China expressed dissatisfaction on Friday (December 16) after exiled Tibetan spiritual leader the Dalai Lama met with Indian President Pranab Mukherjee, saying it hoped India could understand the separatist nature of the Nobel Peace Prize-winning monk.

Mukherjee hosted the Dalai Lama along with other Nobel Peace prize winners to a conference at the presidential palace on the rights of children on Dec. 10. Among the others who attended the meeting and spoke were Princess Charlene of Monaco and former President of East Timor Jose Ramos-Horta.

China's foreign ministry spokesman Geng Shuang said the country was strongly dissatisfied and urged India to respect its core interests and major concerns.

"Recently, the Indian side ignored China's solemn representations and strong opposition and insisted on arranging for the 14th Dalai to go to the Indian presidential palace, be on the same stage at an event with the president and arrange for president Mukherjee to meet the Dalai. China is strongly dissatisfied and resolutely opposed to this," Geng told a daily news briefing.
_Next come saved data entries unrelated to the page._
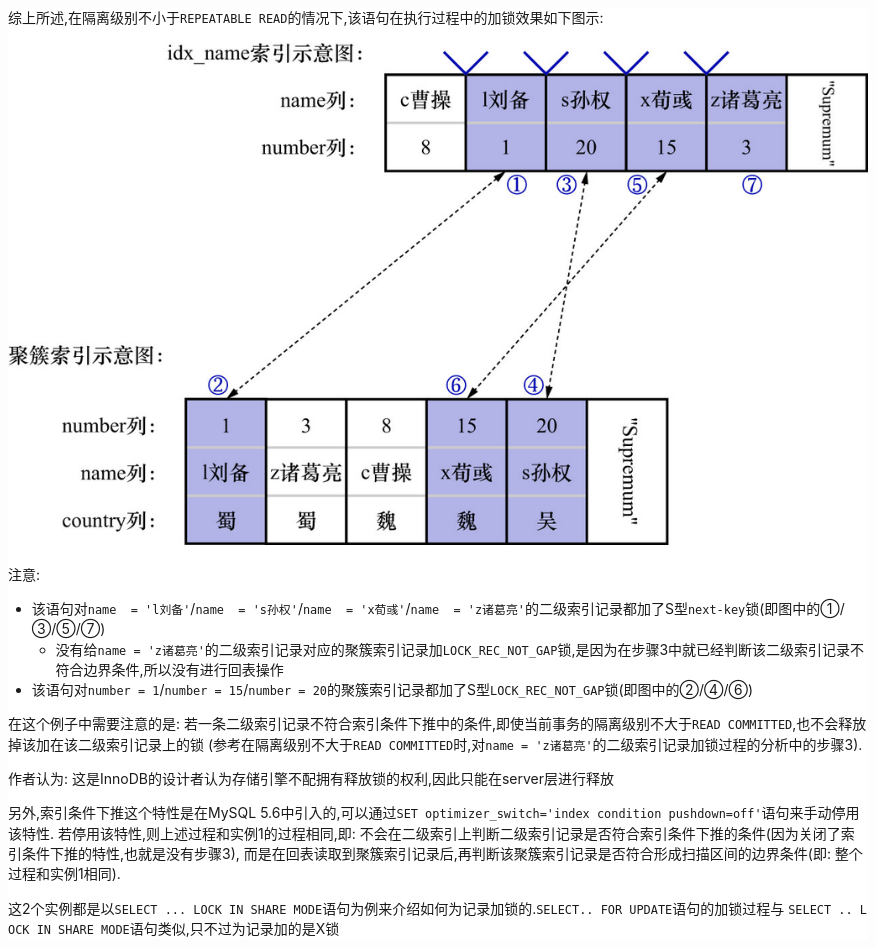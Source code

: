 综上所述,在隔离级别不小于`REPEATABLE READ`的情况下,该语句在执行过程中的加锁效果如下图示:

![隔离级别不小于`REPEATABLE READ`时的加锁效果示意图-涉及ICP](./img/隔离级别不小于REPEATABLE_READ时的加锁效果示意图-涉及ICP.jpg)

注意:

- 该语句对`name  = 'l刘备'`/`name  = 's孙权'`/`name  = 'x荀彧'`/`name  = 'z诸葛亮'`的二级索引记录都加了S型`next-key`锁(即图中的①/③/⑤/⑦)
  - 没有给`name = 'z诸葛亮'`的二级索引记录对应的聚簇索引记录加`LOCK_REC_NOT_GAP`锁,是因为在步骤3中就已经判断该二级索引记录不符合边界条件,所以没有进行回表操作
- 该语句对`number = 1`/`number = 15`/`number = 20`的聚簇索引记录都加了S型`LOCK_REC_NOT_GAP`锁(即图中的②/④/⑥)

在这个例子中需要注意的是: 若一条二级索引记录不符合索引条件下推中的条件,即使当前事务的隔离级别不大于`READ COMMITTED`,也不会释放掉该加在该二级索引记录上的锁
(参考在隔离级别不大于`READ COMMITTED`时,对`name = 'z诸葛亮'`的二级索引记录加锁过程的分析中的步骤3).

作者认为: 这是InnoDB的设计者认为存储引擎不配拥有释放锁的权利,因此只能在server层进行释放

另外,索引条件下推这个特性是在MySQL 5.6中引入的,可以通过`SET optimizer_switch='index condition pushdown=off'`语句来手动停用该特性.
若停用该特性,则上述过程和实例1的过程相同,即: 不会在二级索引上判断二级索引记录是否符合索引条件下推的条件(因为关闭了索引条件下推的特性,也就是没有步骤3),
而是在回表读取到聚簇索引记录后,再判断该聚簇索引记录是否符合形成扫描区间的边界条件(即: 整个过程和实例1相同).

这2个实例都是以`SELECT ... LOCK IN SHARE MODE`语句为例来介绍如何为记录加锁的.`SELECT.. FOR UPDATE`语句的加锁过程与
`SELECT .. LOCK IN SHARE MODE`语句类似,只不过为记录加的是X锁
"China urges India to recognise the anti-China, separatist essence of the Dalai clique and to earnestly respect China's core interests and major concerns and take effective steps to banish the negative impact of this incident to avoid disturbances to the china-India relationship," he added.
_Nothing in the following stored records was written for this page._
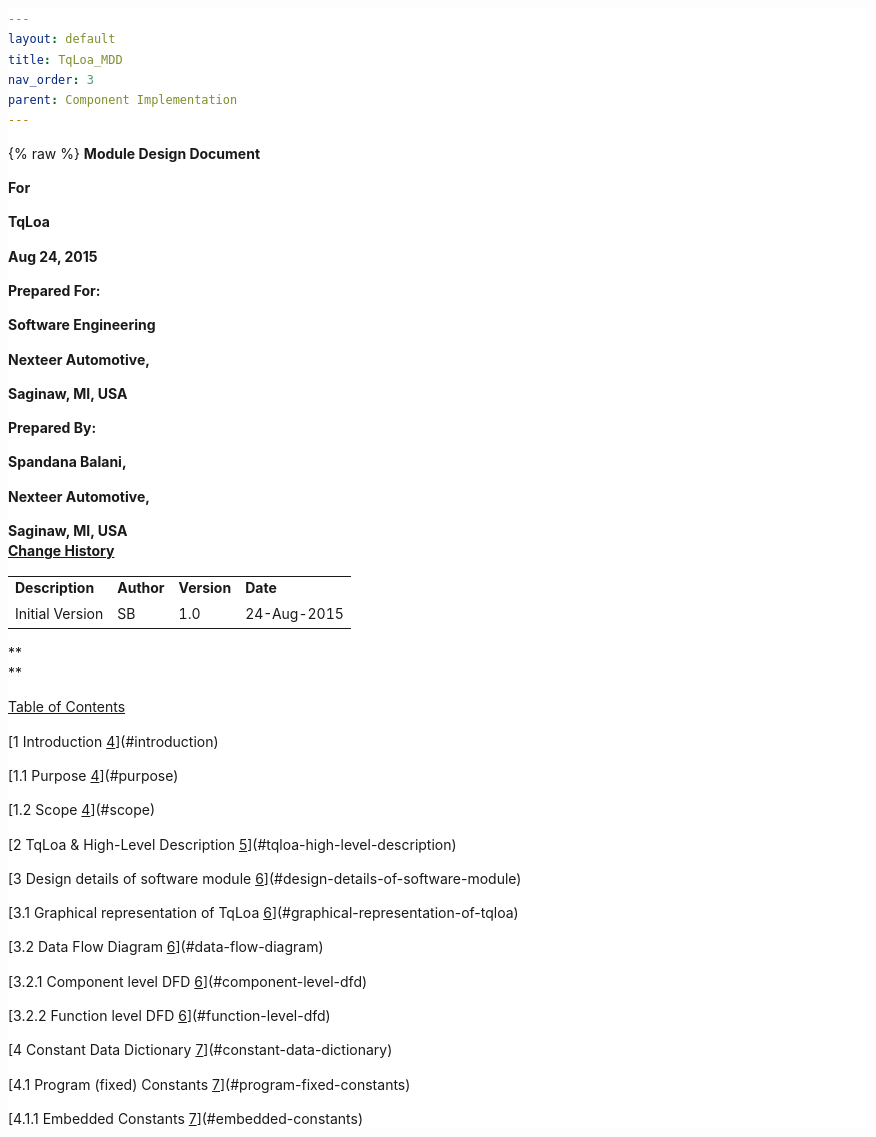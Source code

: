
 ```yaml
---
layout: default
title: TqLoa_MDD
nav_order: 3
parent: Component Implementation
---
```

{% raw %}
**Module Design Document**

**For**

**TqLoa**

**Aug 24, 2015**

**Prepared For:**

**Software Engineering**

**Nexteer Automotive,**

**Saginaw, MI, USA**

**Prepared By:**

**Spandana Balani,**

**Nexteer Automotive,**

**Saginaw, MI, USA  
<u>Change History</u>**

|                 |            |             |             |
|-----------------|------------|-------------|-------------|
| **Description** | **Author** | **Version** | **Date**    |
| Initial Version | SB         | 1.0         | 24-Aug-2015 |

**  
**

<u>Table of Contents</u>

[1 Introduction [4](#introduction)](#introduction)

[1.1 Purpose [4](#purpose)](#purpose)

[1.2 Scope [4](#scope)](#scope)

[2 TqLoa & High-Level Description
[5](#tqloa-high-level-description)](#tqloa-high-level-description)

[3 Design details of software module
[6](#design-details-of-software-module)](#design-details-of-software-module)

[3.1 Graphical representation of TqLoa
[6](#graphical-representation-of-tqloa)](#graphical-representation-of-tqloa)

[3.2 Data Flow Diagram [6](#data-flow-diagram)](#data-flow-diagram)

[3.2.1 Component level DFD
[6](#component-level-dfd)](#component-level-dfd)

[3.2.2 Function level DFD [6](#function-level-dfd)](#function-level-dfd)

[4 Constant Data Dictionary
[7](#constant-data-dictionary)](#constant-data-dictionary)

[4.1 Program (fixed) Constants
[7](#program-fixed-constants)](#program-fixed-constants)

[4.1.1 Embedded Constants [7](#embedded-constants)](#embedded-constants)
China regards the Dalai Lama as a separatist, though he says he merely seeks genuine autonomy for his Himalayan homeland Tibet, which Communist Chinese troops "peacefully liberated" in 1950.

The Dalai Lama fled into exile in India in 1959 after a failed uprising against Chinese rise.

China also expressed displeasure with India earlier this month at the visit to a sensitive border region of another senior Tibetan religious, the Karmapa Lama, Tibetan Buddhism's third-most-senior figure who fled into exile in India in 2000.

India is home to a large exiled Tibetan community.